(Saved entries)
"""

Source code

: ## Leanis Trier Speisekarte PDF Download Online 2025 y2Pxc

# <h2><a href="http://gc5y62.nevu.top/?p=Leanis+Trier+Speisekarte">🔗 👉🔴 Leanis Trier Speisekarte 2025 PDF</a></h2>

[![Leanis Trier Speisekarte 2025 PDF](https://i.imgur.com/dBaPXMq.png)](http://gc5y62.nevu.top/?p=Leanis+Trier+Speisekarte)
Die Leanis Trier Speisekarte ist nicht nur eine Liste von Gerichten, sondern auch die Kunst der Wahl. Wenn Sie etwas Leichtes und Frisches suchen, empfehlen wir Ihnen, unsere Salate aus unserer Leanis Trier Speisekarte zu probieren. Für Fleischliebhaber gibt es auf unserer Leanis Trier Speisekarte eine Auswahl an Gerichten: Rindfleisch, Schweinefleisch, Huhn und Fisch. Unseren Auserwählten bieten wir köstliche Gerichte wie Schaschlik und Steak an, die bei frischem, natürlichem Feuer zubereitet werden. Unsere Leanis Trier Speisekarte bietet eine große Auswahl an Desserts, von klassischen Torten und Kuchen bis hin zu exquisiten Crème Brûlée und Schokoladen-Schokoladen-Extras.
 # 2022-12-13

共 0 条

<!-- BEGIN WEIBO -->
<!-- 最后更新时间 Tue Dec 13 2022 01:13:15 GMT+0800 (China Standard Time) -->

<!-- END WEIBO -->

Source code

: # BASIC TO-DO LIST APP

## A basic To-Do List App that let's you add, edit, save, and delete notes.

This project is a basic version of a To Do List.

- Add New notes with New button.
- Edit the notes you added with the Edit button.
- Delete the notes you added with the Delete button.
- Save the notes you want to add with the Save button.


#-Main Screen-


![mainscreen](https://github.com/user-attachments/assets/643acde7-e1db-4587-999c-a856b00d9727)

"""

**EXERCISE AIM:** Go through the data and copy every line that includes "with".

**COMPLETED EXERCISE:**
- Add New notes with New button.
- Edit the notes you added with the Edit button.
- Delete the notes you added with the Delete button.
- Save the notes you want to add with the Save button.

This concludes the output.